Commercial contract is to be interpreted in accordance with the language used and context in which it is prepared, reiterates SC
The Supreme Court in Transmission Corporation of Andhra Pradesh and Others v. M/s GMR Vemagiri Power Generation Ltd. and Another reiterated that a commercial contract is to be interpreted in accordance with the language used with reference to the context it came to be prepared.
Facts of the case
The Andhra Pradesh State Electricity Board in 1995 invited bids for establishing short gestation gas/Naphtha/fuel oil based power stations to bridge the demand supply gap of power in the State of Andhra Pradesh. Pursuant to which a Power Purchase Agreement was executed between the parties in 1997 under which Naphtha was the primary fuel and gas an alternate fuel. Considering the high price of Naphtha, the PPA was amended in 2003 making gas as primary fuel and Naphtha as alternative fuel. The PPA was further amended in 2007 restricting the term ‘fuel’ to “natural gas only”. Since Gas Authority of India Limited could not supply gas under the agreement, the respondent was permitted to purchase natural gas from M/s. Reliance Industries Ltd at GAIL prices. The respondent, in 2012, sought permission of the appellant to allow use of Regasified Liquefied Natural Gas as fuel for generating power which was rejected stating that under the PPA, fuel meant “natural gas only” and did not include RLNG. The respondent thereafter approached the Andhra Pradesh Electricity Regulatory Commission which held that the term ‘fuel’ as used in the PPA meant natural gas only in its natural form, and did not include RLNG. The appellate Tribunal, by the impugned order, that the use of the word “only” after natural gas, in the PPA was never intended to restrict the meaning of the word natural gas to exclude RLNG.
On behalf of the appellant, Senior Counsel Adv. Basava Prabhu Patil contended that under the PPA, only natural gas in its natural form was agreed to be used as fuel for generation of power and that merely because RLNG may be a variant of natural gas, will not suffice to bring it within the definition of fuel under the PPA. It was contended that since there was no ambiguity in language used in the PPA, there was no occasion warranting any inclusion to the definition either by implication or intention.
Senior Counsel, Vikas Singh, appearing for the respondents stated that the conduct of the appellant in not accepting availability declaration with regard to RLNG was unjustified and that merely because the cost of RLNG was higher, the same cannot be a ground to contend that that it was never intended to be included within the definition of natural gas or was contrary to interest of the consumer. He further relied upon the definition of the term natural gas in Section 2(za)(i) of the Petroleum and Natural Gas Regulatory Board Act, 2006 which includes both liquefied natural gas (LNG) and RLNG as the term natural gas was not defined in the PPA.

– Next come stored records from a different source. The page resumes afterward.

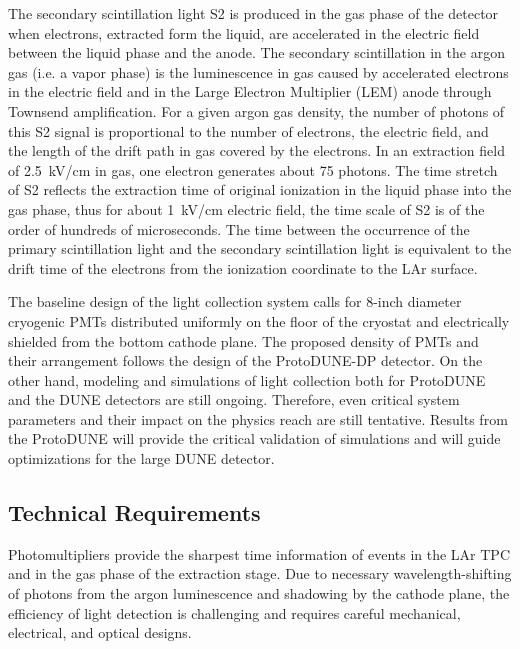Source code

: The secondary scintillation light S2 is produced in the gas phase of the detector when electrons, extracted form the liquid, are accelerated in the electric field between the liquid phase and the anode. The secondary scintillation in the argon gas (i.e. a vapor phase) is the luminescence in gas caused by accelerated electrons in the electric field and in the Large Electron Multiplier (LEM) anode through Townsend amplification. For a given argon gas density, the number of photons of this S2 signal is proportional to the number of electrons, the electric field, and the length of the drift path in gas covered by the electrons. In an extraction field of \SI{2.5}{kV/cm} in gas, one electron generates about \num{75} photons. The time stretch of S2 reflects the extraction time of original ionization in the liquid phase into the gas phase, thus for about \SI{1}{kV/cm} electric field, the time scale of S2 is of the order of hundreds of microseconds. The time between the occurrence of the primary scintillation light and the secondary scintillation light is equivalent to the drift time of the electrons from the ionization coordinate to the LAr surface.

The baseline design of the light collection system calls for 8-inch diameter cryogenic PMTs distributed uniformly on the floor of the cryostat and electrically shielded from the bottom cathode plane. The proposed density of PMTs and their arrangement follows the design of the ProtoDUNE-DP detector. On the other hand, modeling and simulations of light collection both for ProtoDUNE and the DUNE detectors are still ongoing. Therefore, even critical system parameters and their impact on the physics reach are still tentative. Results from the ProtoDUNE will provide the critical validation of simulations and will guide optimizations for the large DUNE detector.

\subsection{Technical Requirements}
\label{sec:fddp-pd-1.3}

Photomultipliers provide the sharpest time information of events in the LAr TPC and in the gas phase of the extraction stage. Due to necessary wavelength-shifting of photons from the argon luminescence and shadowing by the cathode plane, the efficiency of light detection is challenging and requires careful mechanical, electrical, and optical designs.


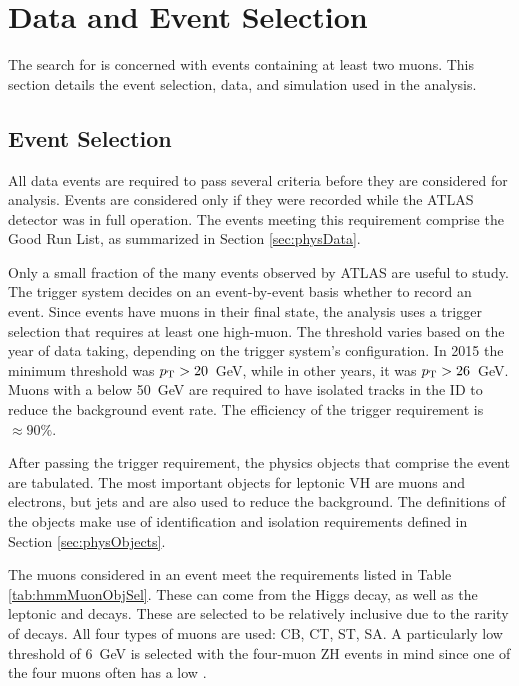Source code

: \section{Data and Event Selection}\label{sec:hmmEvSel}

The search for \hmm is concerned with events containing at least two muons.
This section details the event selection, data, and simulation used in the analysis.

\subsection{Event Selection}\label{sec:hmmEv}

All data events are required to pass several criteria before they are considered for analysis.
Events are considered only if they were recorded while the ATLAS detector was in full operation.
The events meeting this requirement comprise the Good Run List, as summarized in Section \ref{sec:physData}.

Only a small fraction of the many events observed by ATLAS are useful to study. 
The trigger system decides on an event-by-event basis whether to record an event. 
Since \hmm events have muons in their final state, the analysis uses a trigger selection that requires at least one high-\pt muon.
The \pt threshold varies based on the year of data taking, depending on the trigger system's configuration.
In 2015 the minimum threshold was $p_\text{T}>20$~GeV, while in other years, it was $p_\text{T}>26$~GeV.
Muons with a \pt below 50~GeV are required to have isolated tracks in the ID to reduce the background event rate.
The efficiency of the trigger requirement is $\approx90\%$.

After passing the trigger requirement, the physics objects that comprise the event are tabulated.
The most important objects for leptonic VH \hmm are muons and electrons, but jets and \met are also used to reduce the background.
The definitions of the objects make use of identification and isolation requirements defined in Section \ref{sec:physObjects}.

The muons considered in an event meet the requirements listed in Table \ref{tab:hmmMuonObjSel}.
These can come from the Higgs decay, as well as the leptonic \W and \Z decays.
These are selected to be relatively inclusive due to the rarity of \hmm decays.
All four types of muons are used: CB, CT, ST, SA.
A particularly low \pt threshold of 6~GeV is selected with the four-muon ZH events in mind since one of the four muons often has a low \pt.

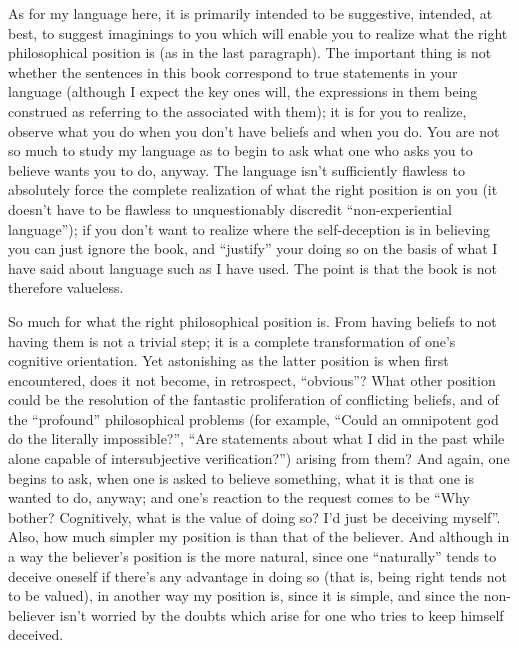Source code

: As for my language here, it is primarily intended to be suggestive, intended, at best, to suggest imaginings to you which will enable you to realize what the right philosophical position is (as in the last paragraph). The important thing is not whether the sentences in this book correspond to true statements in your language (although I expect the key ones will, the expressions in them being construed as referring to the associated with them); it is for you to realize, observe what you do when you don't have beliefs and when you do. You are not so much to study my language as to begin to ask what one who asks you to believe wants you to do, anyway. The language isn't sufficiently flawless to absolutely force the complete realization of what the right position is on you (it doesn't have to be flawless to unquestionably discredit \enquote{non-experiential language}); if you don't want to realize where the self-deception is in believing you can just ignore the book, and \enquote{justify} your doing so on the basis of what I have said about language such as I have used. The point is that the book is not therefore valueless. 

So much for what the right philosophical position is. From having beliefs to not having them is not a trivial step; it is a complete transformation of one's cognitive orientation. Yet astonishing as the latter position is when first encountered, does it not become, in retrospect, \enquote{obvious}? What other position could be the resolution of the fantastic proliferation of conflicting beliefs, and of the \enquote{profound} philosophical problems (for example, \enquote{Could an omnipotent god do the literally impossible?}, \enquote{Are statements about what I did in the past while alone capable of intersubjective verification?}) arising from them? And again, one begins to ask, when one is asked to believe something, what it is that one is wanted to do, anyway; and one's reaction to the request comes to be \enquote{Why bother? Cognitively, what is the value of doing so? I'd just be deceiving myself}. Also, how much simpler my position is than that of the believer. And although in a way the believer's position is the more natural, since one \enquote{naturally} tends to deceive oneself if there's any advantage in doing so (that is, being right tends not to be valued), in another way my position is, since it is simple, and since the non-believer isn't worried by the doubts which arise for one who tries to keep himself deceived. 

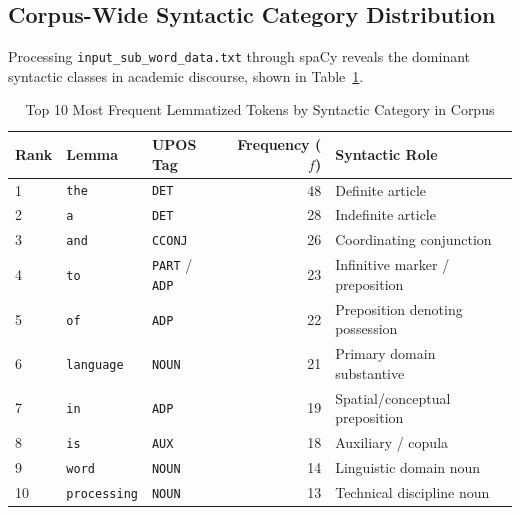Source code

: \documentclass[12pt,a4paper]{report}
\begin{document}
\subsection{Corpus-Wide Syntactic Category Distribution}
Processing \texttt{input\_sub\_word\_data.txt} through spaCy reveals the dominant syntactic classes in academic discourse, shown in Table~\ref{tab:exp5_corpus_pos}.
\begin{table}[H]
\centering
\small
\caption{Top 10 Most Frequent Lemmatized Tokens by Syntactic Category in Corpus}
\label{tab:exp5_corpus_pos}
\begin{tabular}{lllrp{6cm}}
\toprule
\textbf{Rank} & \textbf{Lemma} & \textbf{UPOS Tag} & \textbf{Frequency ($f$)} & \textbf{Syntactic Role} \\
\midrule
1 & \texttt{the} & \texttt{DET} & 48 & Definite article \\
2 & \texttt{a} & \texttt{DET} & 28 & Indefinite article \\
3 & \texttt{and} & \texttt{CCONJ} & 26 & Coordinating conjunction \\
4 & \texttt{to} & \texttt{PART} / \texttt{ADP} & 23 & Infinitive marker / preposition \\
5 & \texttt{of} & \texttt{ADP} & 22 & Preposition denoting possession \\
6 & \texttt{language} & \texttt{NOUN} & 21 & Primary domain substantive \\
7 & \texttt{in} & \texttt{ADP} & 19 & Spatial/conceptual preposition \\
8 & \texttt{is} & \texttt{AUX} & 18 & Auxiliary / copula \\
9 & \texttt{word} & \texttt{NOUN} & 14 & Linguistic domain noun \\
10 & \texttt{processing} & \texttt{NOUN} & 13 & Technical discipline noun \\
\bottomrule
\end{tabular}
\end{table}
\end{document}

The bench of Justices R.F Nariman and Navin Sinha, taking note of the amendment of the PPA, stated that if the parties had intended for the inclusion of RNLG considering the availability, the same would have been discussed in the Commission. The Court holding that the PPA was a technical commercial document drafted by persons conversant with business, the terms of the agreement have to be read to understand the scope and meaning with regard to the nature of the agreement that the parties had in mind. The Court observed,
“19. It will not be a safe method to interpret a contract by picking out one clause of the same defining fuel, apply a technical scientific meaning to it as observed in Truetuf Safety Glass Industries (supra) and then conclude that being a form of natural gas, RLNG was intended to be impliedly included in the definition of fuel. The terms of a contract have to be given their plain meaning with regard to the intendment of the parties as to what was intended to be included and what was not intended to be included, as distinct from an express exclusion. The commercial parlance test will also have to be applied as to whether those in the business consider the two forms of gas as synonymous and interchangeable. Quite obviously the answer has to be in the negative considering the importation of RLNG, additional processes involved and the consequent higher costs involved.”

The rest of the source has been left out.